4. Checking account entitled "Edwin Stephen Schweig, Special #3" with the Chemical Corn Exchange Bank during the years 1957 and 1958.
5. Account entitled "Edwin Stephen Schweig, Special #4," later called the Patterson-D'Amato fund, with the Chemical Corn Exchange Bank during the years 1957 and 1958.
The account entitled "Edwin Stephen Schweig, Special #3" was an escrow account containing personal funds of petitioner.
The Patterson-D'Amato fund account was an escrow account containing funds allocated to petitioner and D'Amato. Money frequently changed hands between petitioner and D'Amato, on the one hand, and the Corporation, on the other (and their respective bank accounts), ostensibly without any accounting.
Some of the receipts reported on the Corporation's returns were not deposited in the Corporation's bank account but found their way into the hands of petitioner and D'Amato. *57 For example, the proceeds from petitioner's exhibition tour in England in 1958 were deposited in petitioner's and D'Amato's personal checking account; petitioner deducted the expenses related thereto on his individual return.
The sum of $18,838.44 was withheld in California to cover possible additional taxes which the State Franchise Tax Board asserted to be due to California from the proceeds of the match. The Board deemed it to be "Tax Withheld at Source from Earnings of Floyd Patterson." The promoter's computation of petitioner's share of the proceeds of the match included the $18,838.44 and he listed it as payable to petitioner on a balance sheet he prepared pertaining to the match on October 23, 1958. Neither petitioner nor the Corporation included it in their respective returns.
Expenses pertaining to the Philadelphia and Houston exhibitions were deducted on petitioner's 1958 individual return.
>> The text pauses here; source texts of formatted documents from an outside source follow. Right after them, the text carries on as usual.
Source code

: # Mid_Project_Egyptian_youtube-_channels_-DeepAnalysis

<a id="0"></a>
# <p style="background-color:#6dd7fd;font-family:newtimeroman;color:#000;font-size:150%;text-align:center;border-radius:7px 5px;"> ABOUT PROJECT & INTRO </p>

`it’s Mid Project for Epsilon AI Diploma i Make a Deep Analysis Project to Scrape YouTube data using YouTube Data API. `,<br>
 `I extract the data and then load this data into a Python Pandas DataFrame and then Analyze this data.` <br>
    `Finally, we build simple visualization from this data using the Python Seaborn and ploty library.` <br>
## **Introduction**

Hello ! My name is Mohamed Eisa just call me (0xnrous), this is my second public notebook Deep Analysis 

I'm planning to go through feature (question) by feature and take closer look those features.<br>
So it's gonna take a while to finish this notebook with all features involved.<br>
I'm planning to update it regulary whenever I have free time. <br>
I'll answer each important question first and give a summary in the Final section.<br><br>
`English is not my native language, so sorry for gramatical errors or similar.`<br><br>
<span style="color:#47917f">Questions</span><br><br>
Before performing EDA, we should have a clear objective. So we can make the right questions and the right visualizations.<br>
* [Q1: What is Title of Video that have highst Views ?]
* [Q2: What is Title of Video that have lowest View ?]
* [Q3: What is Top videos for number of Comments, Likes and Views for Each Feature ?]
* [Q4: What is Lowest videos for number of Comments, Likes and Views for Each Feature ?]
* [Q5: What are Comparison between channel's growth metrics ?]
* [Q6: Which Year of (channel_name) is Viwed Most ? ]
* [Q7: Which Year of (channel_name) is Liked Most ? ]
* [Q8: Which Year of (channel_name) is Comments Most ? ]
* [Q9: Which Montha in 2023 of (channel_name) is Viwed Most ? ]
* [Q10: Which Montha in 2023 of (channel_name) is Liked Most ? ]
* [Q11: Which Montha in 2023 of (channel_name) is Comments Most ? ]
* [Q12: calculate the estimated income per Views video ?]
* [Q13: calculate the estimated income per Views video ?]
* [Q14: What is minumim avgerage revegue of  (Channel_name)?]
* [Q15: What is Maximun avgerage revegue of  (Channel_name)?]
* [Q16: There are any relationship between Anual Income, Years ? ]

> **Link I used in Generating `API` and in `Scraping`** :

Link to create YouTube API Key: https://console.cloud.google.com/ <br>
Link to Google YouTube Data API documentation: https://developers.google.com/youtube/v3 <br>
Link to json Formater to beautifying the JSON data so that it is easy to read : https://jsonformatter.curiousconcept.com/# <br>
In December 1958 the amount of $1,153.42 was received from the London, England, promoter as a "refund on the European trip" and $4,669.17 was received from exhibitions in Houston, Philadelphia, and London, but these amounts were not included either in the Corporation's return or*58 petitioner's return. The total of these items is $5,822.59.
During the taxable years, the Corporation shared a one-room office with petitioner in New York, had its name on the door, and had a listing for its phone number. The Corporation did not own any of the furniture or equipment in its office.
The only books and records maintained by the Corporation were work sheets labelled cash receipts and disbursements for the fiscal year ended November 30, 1958 and two folders with miscellaneous papers and work sheets for the fiscal years ended November 30, 1957 and November 30, 1958. It had a stock transfer ledger, a stock certificate book, minutes, and bylaws. The Corporation's minutes reflected only the usual meetings held at the time of the formation of the corporation. There were no minutes of any subsequent meetings of the board of directors nor, except for the meeting on June 18, 1958, any such meetings of stockholders.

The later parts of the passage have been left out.